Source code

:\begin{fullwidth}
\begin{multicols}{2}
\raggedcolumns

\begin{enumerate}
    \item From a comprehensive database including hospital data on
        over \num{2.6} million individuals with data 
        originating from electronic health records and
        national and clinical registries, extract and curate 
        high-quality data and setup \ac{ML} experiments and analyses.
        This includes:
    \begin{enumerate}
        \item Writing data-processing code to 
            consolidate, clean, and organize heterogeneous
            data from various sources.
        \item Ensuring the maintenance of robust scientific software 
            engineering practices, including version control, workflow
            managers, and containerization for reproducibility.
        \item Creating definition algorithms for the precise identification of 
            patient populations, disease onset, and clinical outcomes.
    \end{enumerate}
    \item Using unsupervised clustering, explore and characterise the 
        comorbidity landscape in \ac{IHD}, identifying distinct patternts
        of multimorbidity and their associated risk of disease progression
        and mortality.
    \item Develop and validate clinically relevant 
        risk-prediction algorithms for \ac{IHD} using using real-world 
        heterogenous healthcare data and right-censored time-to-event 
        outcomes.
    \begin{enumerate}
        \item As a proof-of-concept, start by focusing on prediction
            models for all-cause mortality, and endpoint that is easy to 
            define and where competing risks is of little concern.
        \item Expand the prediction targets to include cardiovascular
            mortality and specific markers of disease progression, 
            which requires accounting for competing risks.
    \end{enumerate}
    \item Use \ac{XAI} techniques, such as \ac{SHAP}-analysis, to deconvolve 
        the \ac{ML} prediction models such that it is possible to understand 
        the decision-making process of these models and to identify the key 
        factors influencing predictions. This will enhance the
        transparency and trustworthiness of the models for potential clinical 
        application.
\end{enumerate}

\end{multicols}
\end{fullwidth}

※

After reading the lines above, reproduce them all exactly.

Source code

:\begin{fullwidth}
\begin{multicols}{2}
\raggedcolumns

\begin{enumerate}
    \item From a comprehensive database including hospital data on
        over \num{2.6} million individuals with data 
        originating from electronic health records and
        national and clinical registries, extract and curate 
        high-quality data and setup \ac{ML} experiments and analyses.
        This includes:
    \begin{enumerate}
        \item Writing data-processing code to 
            consolidate, clean, and organize heterogeneous
            data from various sources.
        \item Ensuring the maintenance of robust scientific software 
            engineering practices, including version control, workflow
            managers, and containerization for reproducibility.
        \item Creating definition algorithms for the precise identification of 
            patient populations, disease onset, and clinical outcomes.
    \end{enumerate}
    \item Using unsupervised clustering, explore and characterise the 
        comorbidity landscape in \ac{IHD}, identifying distinct patternts
        of multimorbidity and their associated risk of disease progression
        and mortality.
    \item Develop and validate clinically relevant 
        risk-prediction algorithms for \ac{IHD} using using real-world 
        heterogenous healthcare data and right-censored time-to-event 
        outcomes.
    \begin{enumerate}
        \item As a proof-of-concept, start by focusing on prediction
            models for all-cause mortality, and endpoint that is easy to 
            define and where competing risks is of little concern.
        \item Expand the prediction targets to include cardiovascular
            mortality and specific markers of disease progression, 
            which requires accounting for competing risks.
    \end{enumerate}
    \item Use \ac{XAI} techniques, such as \ac{SHAP}-analysis, to deconvolve 
        the \ac{ML} prediction models such that it is possible to understand 
        the decision-making process of these models and to identify the key 
        factors influencing predictions. This will enhance the
        transparency and trustworthiness of the models for potential clinical 
        application.
\end{enumerate}

\end{multicols}
\end{fullwidth}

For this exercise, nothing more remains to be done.